*TASK TO COMPLETE:* Search the records for the string "duneuro", then copy each line that has it.

*INPUT DATA:*
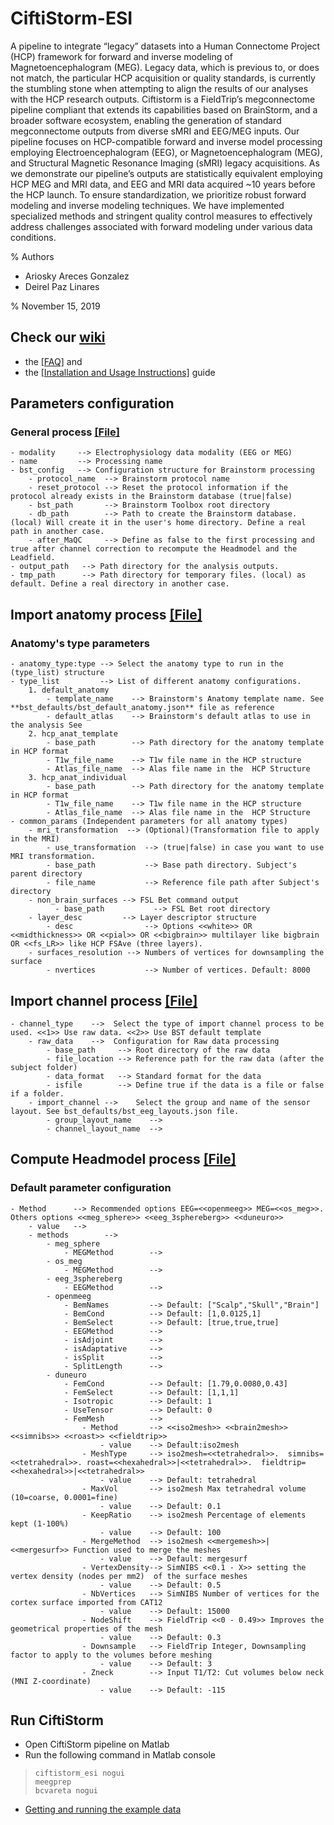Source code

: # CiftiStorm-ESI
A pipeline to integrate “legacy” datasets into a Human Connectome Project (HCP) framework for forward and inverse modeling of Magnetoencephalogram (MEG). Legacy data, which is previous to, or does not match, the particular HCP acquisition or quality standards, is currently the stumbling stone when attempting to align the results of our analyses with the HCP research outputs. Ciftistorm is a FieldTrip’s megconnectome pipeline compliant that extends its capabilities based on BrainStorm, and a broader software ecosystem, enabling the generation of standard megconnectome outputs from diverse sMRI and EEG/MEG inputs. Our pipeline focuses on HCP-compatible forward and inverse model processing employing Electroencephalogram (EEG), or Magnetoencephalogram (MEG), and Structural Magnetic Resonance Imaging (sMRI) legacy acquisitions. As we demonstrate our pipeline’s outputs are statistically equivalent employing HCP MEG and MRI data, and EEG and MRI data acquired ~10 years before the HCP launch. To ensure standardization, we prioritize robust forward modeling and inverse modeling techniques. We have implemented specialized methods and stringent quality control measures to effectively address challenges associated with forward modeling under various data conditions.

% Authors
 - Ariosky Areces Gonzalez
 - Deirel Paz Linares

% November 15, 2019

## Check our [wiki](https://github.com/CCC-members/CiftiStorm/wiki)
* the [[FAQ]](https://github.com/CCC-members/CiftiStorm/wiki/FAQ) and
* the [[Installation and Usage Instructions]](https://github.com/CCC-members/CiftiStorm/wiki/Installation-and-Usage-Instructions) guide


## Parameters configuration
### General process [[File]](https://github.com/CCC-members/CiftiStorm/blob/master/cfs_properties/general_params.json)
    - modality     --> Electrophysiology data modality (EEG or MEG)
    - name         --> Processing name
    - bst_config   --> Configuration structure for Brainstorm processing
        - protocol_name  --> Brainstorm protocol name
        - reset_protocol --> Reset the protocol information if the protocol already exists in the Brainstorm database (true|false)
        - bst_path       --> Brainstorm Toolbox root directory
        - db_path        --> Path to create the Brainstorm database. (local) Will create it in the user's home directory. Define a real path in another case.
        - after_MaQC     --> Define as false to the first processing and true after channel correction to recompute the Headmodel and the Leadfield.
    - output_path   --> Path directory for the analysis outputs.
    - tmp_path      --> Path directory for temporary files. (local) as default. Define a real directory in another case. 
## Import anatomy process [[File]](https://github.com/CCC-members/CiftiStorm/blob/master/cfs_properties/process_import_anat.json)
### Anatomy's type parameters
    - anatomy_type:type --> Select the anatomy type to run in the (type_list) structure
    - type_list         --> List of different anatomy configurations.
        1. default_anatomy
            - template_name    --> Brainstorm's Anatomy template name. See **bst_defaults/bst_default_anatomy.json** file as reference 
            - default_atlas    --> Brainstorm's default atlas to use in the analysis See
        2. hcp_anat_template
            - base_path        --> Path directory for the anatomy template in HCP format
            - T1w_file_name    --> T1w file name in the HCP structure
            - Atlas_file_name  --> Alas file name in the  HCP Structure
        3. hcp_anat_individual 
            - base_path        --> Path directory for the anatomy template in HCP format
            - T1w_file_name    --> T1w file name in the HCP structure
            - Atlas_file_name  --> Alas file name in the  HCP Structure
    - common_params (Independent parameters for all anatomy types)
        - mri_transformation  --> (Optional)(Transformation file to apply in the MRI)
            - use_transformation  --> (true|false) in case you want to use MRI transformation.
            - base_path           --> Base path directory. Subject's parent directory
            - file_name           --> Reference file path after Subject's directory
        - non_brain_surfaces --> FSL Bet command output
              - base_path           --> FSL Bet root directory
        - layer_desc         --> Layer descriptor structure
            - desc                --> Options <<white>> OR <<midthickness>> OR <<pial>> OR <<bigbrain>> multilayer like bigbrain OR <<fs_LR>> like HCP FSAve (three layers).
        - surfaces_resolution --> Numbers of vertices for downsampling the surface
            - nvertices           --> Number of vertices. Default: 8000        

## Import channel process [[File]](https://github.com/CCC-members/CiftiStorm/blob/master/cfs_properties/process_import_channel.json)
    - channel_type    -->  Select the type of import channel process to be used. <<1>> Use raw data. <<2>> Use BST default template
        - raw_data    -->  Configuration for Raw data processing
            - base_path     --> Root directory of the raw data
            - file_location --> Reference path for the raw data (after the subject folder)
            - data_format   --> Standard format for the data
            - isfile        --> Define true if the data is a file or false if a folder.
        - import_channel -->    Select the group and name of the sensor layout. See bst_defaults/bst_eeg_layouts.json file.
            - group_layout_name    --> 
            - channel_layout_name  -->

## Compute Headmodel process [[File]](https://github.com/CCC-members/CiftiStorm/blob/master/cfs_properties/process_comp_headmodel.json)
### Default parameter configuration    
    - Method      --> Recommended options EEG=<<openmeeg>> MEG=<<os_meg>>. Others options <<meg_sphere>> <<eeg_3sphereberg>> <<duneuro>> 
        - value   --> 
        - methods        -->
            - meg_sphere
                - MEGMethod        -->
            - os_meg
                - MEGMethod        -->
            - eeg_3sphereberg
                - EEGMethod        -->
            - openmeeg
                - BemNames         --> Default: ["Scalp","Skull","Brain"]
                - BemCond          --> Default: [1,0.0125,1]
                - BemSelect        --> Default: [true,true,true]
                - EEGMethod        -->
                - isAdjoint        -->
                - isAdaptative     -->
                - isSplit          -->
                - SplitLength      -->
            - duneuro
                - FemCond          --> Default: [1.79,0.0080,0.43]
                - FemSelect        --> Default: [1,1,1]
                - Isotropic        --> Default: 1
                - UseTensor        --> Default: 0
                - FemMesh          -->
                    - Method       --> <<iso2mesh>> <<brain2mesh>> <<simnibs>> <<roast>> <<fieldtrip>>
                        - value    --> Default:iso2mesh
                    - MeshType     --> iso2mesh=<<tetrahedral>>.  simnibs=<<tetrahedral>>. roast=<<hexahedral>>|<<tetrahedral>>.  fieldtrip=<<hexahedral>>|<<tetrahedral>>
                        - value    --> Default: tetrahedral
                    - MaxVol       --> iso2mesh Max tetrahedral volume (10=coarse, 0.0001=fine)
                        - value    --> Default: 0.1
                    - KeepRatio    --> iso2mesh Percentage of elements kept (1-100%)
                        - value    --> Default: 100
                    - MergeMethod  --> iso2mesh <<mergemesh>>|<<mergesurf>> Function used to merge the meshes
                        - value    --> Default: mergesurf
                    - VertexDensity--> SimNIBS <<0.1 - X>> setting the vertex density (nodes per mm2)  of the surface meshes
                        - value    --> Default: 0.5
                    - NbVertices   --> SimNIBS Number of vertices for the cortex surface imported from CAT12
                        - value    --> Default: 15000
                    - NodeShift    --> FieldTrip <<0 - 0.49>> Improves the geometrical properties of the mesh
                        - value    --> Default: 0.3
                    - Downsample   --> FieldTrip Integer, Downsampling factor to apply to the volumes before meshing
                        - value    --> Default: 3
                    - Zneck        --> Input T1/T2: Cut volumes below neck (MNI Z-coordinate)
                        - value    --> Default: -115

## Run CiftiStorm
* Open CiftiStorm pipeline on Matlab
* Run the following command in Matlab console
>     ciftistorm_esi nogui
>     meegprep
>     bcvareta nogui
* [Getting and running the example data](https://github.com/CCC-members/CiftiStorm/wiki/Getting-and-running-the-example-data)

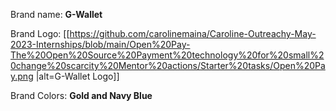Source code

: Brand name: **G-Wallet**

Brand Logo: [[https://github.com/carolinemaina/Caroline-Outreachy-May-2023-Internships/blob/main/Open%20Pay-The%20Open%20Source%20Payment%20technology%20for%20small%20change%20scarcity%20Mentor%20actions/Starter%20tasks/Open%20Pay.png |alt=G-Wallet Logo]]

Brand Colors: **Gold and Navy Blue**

*PROBLEM SOLUTION:*
    - Method      --> Recommended options EEG=<<openmeeg>> MEG=<<os_meg>>. Others options <<meg_sphere>> <<eeg_3sphereberg>> <<duneuro>> 
            - duneuro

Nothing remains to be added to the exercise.